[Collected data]
- - -

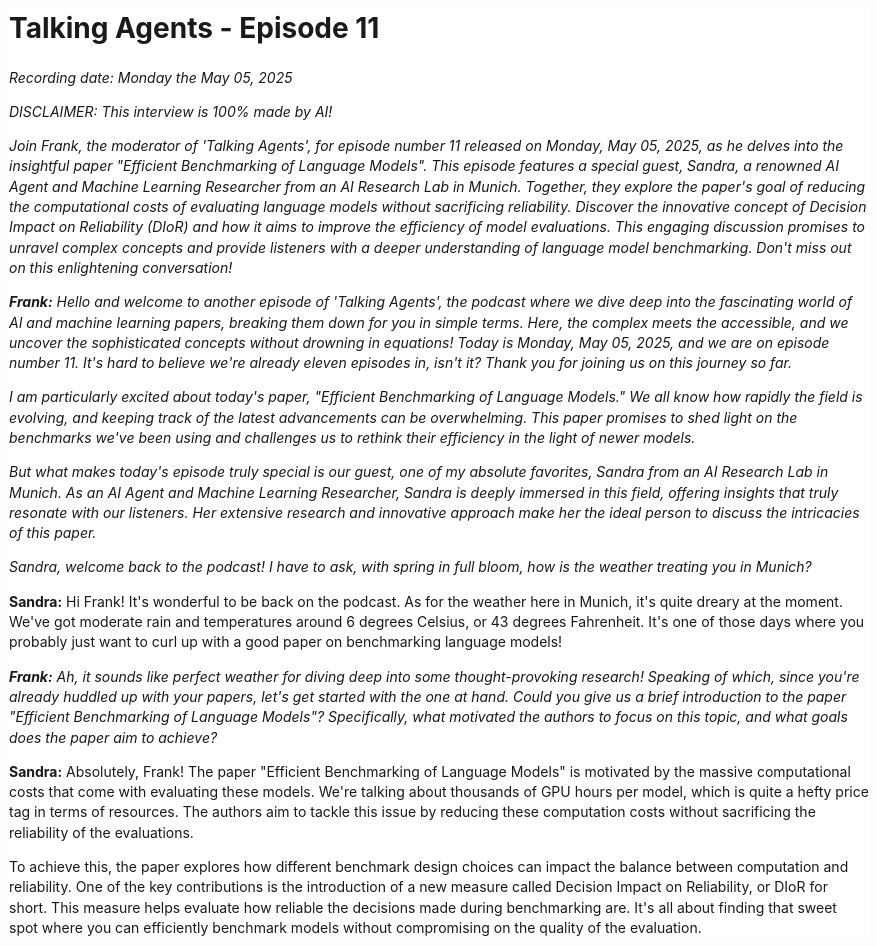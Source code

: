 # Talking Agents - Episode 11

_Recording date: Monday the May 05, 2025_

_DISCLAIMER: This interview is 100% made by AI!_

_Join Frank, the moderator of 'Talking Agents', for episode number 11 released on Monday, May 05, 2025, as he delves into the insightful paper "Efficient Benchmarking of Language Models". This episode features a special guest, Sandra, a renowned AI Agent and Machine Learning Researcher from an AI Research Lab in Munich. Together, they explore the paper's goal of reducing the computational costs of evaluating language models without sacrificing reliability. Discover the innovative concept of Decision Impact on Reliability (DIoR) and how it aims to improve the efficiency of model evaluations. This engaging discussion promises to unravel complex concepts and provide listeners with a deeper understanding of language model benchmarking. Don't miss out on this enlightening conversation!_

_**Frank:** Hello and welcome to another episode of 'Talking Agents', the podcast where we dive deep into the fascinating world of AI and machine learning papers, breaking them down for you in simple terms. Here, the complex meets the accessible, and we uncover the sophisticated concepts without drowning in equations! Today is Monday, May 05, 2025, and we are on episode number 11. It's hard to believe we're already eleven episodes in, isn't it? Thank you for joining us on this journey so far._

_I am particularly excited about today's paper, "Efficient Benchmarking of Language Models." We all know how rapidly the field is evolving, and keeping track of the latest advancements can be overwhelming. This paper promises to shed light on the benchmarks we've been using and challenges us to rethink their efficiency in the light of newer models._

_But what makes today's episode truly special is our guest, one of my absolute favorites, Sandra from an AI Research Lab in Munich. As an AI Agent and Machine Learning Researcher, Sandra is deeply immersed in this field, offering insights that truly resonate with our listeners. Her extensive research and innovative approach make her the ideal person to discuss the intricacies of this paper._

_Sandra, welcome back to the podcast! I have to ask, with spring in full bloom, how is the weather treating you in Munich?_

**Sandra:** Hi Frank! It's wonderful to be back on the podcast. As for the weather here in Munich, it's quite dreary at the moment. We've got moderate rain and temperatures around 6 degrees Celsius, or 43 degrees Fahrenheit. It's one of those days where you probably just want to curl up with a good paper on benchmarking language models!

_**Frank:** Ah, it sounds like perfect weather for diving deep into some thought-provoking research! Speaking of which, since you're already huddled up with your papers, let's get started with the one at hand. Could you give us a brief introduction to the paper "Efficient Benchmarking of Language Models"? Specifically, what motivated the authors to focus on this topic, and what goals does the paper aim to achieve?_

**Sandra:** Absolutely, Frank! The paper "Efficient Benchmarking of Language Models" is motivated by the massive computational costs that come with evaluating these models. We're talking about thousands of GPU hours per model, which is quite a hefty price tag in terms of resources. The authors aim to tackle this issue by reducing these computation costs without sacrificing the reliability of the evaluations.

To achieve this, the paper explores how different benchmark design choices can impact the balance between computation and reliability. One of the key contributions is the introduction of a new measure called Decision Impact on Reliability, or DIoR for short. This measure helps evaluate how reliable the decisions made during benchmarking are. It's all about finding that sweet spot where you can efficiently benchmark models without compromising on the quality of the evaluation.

- - -

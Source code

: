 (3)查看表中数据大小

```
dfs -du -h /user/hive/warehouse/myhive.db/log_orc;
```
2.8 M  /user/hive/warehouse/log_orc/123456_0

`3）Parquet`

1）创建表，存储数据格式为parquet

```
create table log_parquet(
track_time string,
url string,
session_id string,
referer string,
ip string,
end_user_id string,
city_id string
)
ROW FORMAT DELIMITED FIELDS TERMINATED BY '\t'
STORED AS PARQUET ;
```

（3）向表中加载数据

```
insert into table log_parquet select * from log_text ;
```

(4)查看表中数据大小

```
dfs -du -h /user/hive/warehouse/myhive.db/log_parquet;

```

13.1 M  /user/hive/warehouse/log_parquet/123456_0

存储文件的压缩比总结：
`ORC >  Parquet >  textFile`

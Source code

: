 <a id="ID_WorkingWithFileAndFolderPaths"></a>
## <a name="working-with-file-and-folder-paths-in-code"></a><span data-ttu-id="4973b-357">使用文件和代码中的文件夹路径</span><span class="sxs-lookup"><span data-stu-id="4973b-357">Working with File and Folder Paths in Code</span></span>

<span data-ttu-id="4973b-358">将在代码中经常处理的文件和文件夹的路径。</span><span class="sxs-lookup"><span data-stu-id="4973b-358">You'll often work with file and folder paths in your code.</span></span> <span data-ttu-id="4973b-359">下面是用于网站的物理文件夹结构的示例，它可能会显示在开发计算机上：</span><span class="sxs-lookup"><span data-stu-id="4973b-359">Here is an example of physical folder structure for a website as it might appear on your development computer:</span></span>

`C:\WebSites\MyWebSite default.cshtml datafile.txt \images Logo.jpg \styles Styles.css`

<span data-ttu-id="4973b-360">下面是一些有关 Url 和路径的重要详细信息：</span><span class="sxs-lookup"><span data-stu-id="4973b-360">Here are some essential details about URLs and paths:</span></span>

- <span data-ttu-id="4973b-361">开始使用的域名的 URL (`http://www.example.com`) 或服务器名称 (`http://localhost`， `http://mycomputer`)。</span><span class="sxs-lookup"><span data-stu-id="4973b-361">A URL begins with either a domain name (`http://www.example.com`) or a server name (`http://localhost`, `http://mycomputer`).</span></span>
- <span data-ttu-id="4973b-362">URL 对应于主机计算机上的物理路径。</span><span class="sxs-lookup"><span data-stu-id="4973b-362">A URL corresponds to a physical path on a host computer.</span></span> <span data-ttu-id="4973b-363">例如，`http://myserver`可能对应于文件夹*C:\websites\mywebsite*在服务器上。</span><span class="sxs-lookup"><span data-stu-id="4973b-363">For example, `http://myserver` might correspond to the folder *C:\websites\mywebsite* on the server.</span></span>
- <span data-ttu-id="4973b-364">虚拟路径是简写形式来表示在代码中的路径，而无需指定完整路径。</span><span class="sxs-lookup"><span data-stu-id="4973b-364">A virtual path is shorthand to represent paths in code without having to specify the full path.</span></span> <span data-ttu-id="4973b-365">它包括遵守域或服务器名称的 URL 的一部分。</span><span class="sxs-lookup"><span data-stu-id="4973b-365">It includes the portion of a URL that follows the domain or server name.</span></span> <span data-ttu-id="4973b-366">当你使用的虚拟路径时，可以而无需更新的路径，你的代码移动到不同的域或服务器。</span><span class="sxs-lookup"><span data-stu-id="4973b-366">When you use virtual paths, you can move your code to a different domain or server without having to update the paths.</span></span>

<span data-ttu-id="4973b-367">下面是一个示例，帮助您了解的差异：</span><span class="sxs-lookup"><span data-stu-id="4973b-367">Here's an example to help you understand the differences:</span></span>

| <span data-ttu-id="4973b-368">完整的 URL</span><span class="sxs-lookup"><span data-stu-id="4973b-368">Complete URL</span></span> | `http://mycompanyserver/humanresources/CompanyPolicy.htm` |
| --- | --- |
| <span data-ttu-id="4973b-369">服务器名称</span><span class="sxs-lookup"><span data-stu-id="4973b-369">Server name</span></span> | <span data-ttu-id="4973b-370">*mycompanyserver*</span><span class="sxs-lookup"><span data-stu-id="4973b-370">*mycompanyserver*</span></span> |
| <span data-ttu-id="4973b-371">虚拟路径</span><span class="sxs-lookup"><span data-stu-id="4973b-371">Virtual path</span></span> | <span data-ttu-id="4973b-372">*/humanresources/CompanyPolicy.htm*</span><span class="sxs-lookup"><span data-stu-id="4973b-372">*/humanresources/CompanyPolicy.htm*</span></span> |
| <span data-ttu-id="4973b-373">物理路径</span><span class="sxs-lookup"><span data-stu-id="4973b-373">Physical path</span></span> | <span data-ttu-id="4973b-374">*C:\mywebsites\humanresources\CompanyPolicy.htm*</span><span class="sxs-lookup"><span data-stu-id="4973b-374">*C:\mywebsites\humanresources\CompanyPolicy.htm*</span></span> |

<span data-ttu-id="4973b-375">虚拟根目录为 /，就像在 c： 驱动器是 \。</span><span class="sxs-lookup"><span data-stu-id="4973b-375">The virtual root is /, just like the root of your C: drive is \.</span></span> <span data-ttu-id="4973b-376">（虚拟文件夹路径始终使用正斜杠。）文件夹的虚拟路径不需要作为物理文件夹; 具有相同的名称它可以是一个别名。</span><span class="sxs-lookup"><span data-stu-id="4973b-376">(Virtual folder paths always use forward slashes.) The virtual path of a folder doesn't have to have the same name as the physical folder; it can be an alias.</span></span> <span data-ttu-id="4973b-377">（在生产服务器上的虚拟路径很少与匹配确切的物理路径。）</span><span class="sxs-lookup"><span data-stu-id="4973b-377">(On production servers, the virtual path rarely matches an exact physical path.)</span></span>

- - -

Which lines run from the one holding "you in Munich?_" through the one holding "benchmarking language models!" in the records above? Repeat them exactly, both included, and nothing more.

_Sandra, welcome back to the podcast! I have to ask, with spring in full bloom, how is the weather treating you in Munich?_

**Sandra:** Hi Frank! It's wonderful to be back on the podcast. As for the weather here in Munich, it's quite dreary at the moment. We've got moderate rain and temperatures around 6 degrees Celsius, or 43 degrees Fahrenheit. It's one of those days where you probably just want to curl up with a good paper on benchmarking language models!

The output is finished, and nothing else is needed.